Git Product home page Git Product logo

Comments (8)

RalfJung avatar RalfJung commented on May 18, 2024 4

I must say that I would enjoy having these restrictions placed on raw pointers, but only if tooling could reliably enforce it. (Presumably through miri.)

Doing this in Miri is not a big issue. (Raw pointers right now are more relaxed mostly because there is some libstd code that is broken, and cannot be fixed without rust-lang/rfcs#2582.)

But Miri cannot run on FFI code, or code interacting with the hardware (embedded/kernel stuff), or code that just does lots of stuff (Miri is very slow). I think we could have a valgrind tool that helps detect such issues, but by their very nature valgrind tools are unable to reliably find UB.

If tooling couldn't reliably enforce it, then I think my joy would turn to misery. :-)

Fair. ;)

Reference-to-raw transmutes are an interesting open question. This is related to the fact that nobody knows what the exact LLVM semantics are for pointer-to-int transmutes -- making them the same as a cast would kill some quite important optimizations. Also see the discussion of type punning in §8 of this paper.

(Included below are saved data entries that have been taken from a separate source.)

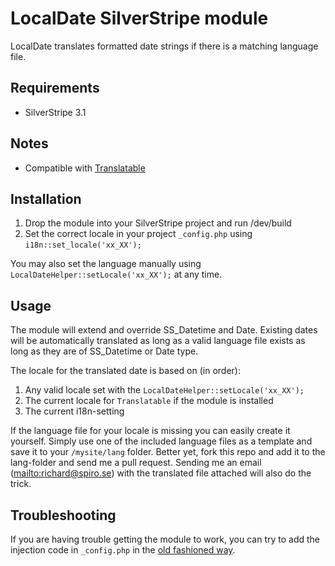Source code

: # LocalDate SilverStripe module

LocalDate translates formatted date strings if there is a matching language file.

## Requirements

* SilverStripe 3.1

## Notes

* Compatible with [Translatable](https://github.com/silverstripe/silverstripe-translatable)

## Installation

1. Drop the module into your SilverStripe project and run /dev/build
2. Set the correct locale in your project `_config.php` using `i18n::set_locale('xx_XX');`

You may also set the language manually using `LocalDateHelper::setLocale('xx_XX');` at any time.

## Usage

The module will extend and override SS_Datetime and Date. Existing dates will be automatically translated as long as a valid language file exists as long as they are of SS_Datetime or Date type.

The locale for the translated date is based on (in order):

1. Any valid locale set with the `LocalDateHelper::setLocale('xx_XX');`
2. The current locale for `Translatable` if the module is installed
3. The current i18n-setting

If the language file for your locale is missing you can easily create it yourself. Simply use one of the included language files as a template and save it to your `/mysite/lang` folder. Better yet, fork this repo and add it to the lang-folder and send me a pull request. Sending me an email (<mailto:richard@spiro.se>) with the translated file attached will also do the trick.

## Troubleshooting

If you are having trouble getting the module to work, you can try to add the injection code in `_config.php` in the [old fashioned way](https://github.com/richardsjoqvist/silverstripe-localdate/blob/959cf6143f6fd3705416a1489df834905d46704f/_config.php).
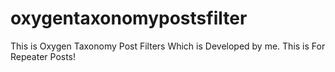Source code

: # oxygentaxonomypostsfilter
This is Oxygen Taxonomy Post Filters Which is Developed by me. This is For Repeater Posts!
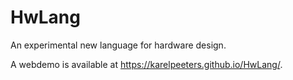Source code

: # HwLang

An experimental new language for hardware design.

A webdemo is available at https://karelpeeters.github.io/HwLang/.
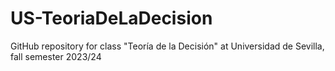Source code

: # US-TeoriaDeLaDecision
GitHub repository for class "Teoría de la Decisión" at Universidad de Sevilla, fall semester 2023/24

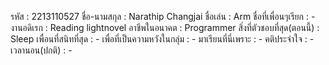 รหัส : 2213110527
ชื่อ-นามสกุล : Narathip Changjai
ชื่อเล่น : Arm
ชื่อที่เพื่อนๆเรียก : - 		
งานอดิเรก : Reading lightnovel
อาชีพในอนาคต : Programmer
สิ่งที่ตัวชอบที่สุด(ตอนนี้) : Sleep
เพื่อนที่สนิทที่สุด : - 
เพื่อที่เป็นความหวังในกลุ่ม : - 
มาเรียนที่นี่เพราะ : -
คติประจำใจ : -
เวลานอน(ปกติ) : - 
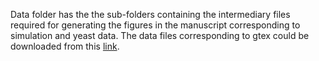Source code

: 
Data folder has the the sub-folders containing the intermediary files required for generating the figures in the manuscript corresponding to simulation and yeast data. The data files corresponding to gtex could be downloaded from this [link](https://drive.google.com/file/d/1y8vNrmRs2nTe77ekyLEqZapdeLEtG49p/view?usp=sharing).


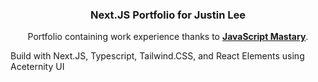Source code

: 
 <h3 align="center">Next.JS Portfolio for Justin Lee</h3>

   <div align="center">
     Portfolio containing work experience thanks to <a href="https://github.com/adrianhajdin/portfolio" target="_blank"><b>JavaScript Mastary</b></a>.
    </div>
</div>

Build with Next.JS, Typescript, Tailwind.CSS, and React Elements using Aceternity UI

If you want your model of pointer casts shattered, have a look at this LLVM bug. inttoptr(ptrtoint x) and x are not the same thing.

from memchr.

BurntSushi avatar BurntSushi commented on May 18, 2024 2

(To be clear, as_ptr does no magic, it's implementation just does the right thing: first cast to wide raw pointer for entire slice, and only then cast to thin raw ptr for first element.)

I think this is the most interesting part to me! My prior mental model is that this

    pub const fn as_ptr(&self) -> *const T {
        self as *const [T] as *const T
    }

could equivalently be implemented as

    pub const fn as_ptr(&self) -> *const T {
        core::mem::transmute(self)
    }

But it sounds like that may not be the case since the actual series of steps on goes through via the raw pointer casts seems to matter.

I must say that I would enjoy having these restrictions placed on raw pointers, but only if tooling could reliably enforce it. (Presumably through miri.) If tooling couldn't reliably enforce it, then I think my joy would turn to misery. :-)

from memchr.

eddyb avatar eddyb commented on May 18, 2024 2

@BurntSushi I don't actually understand your two examples (the transmute doesn't seem to be valid because &[T] is not the same size as *const T).
The first one is the current implementation of <[T]>::as_ptr, right?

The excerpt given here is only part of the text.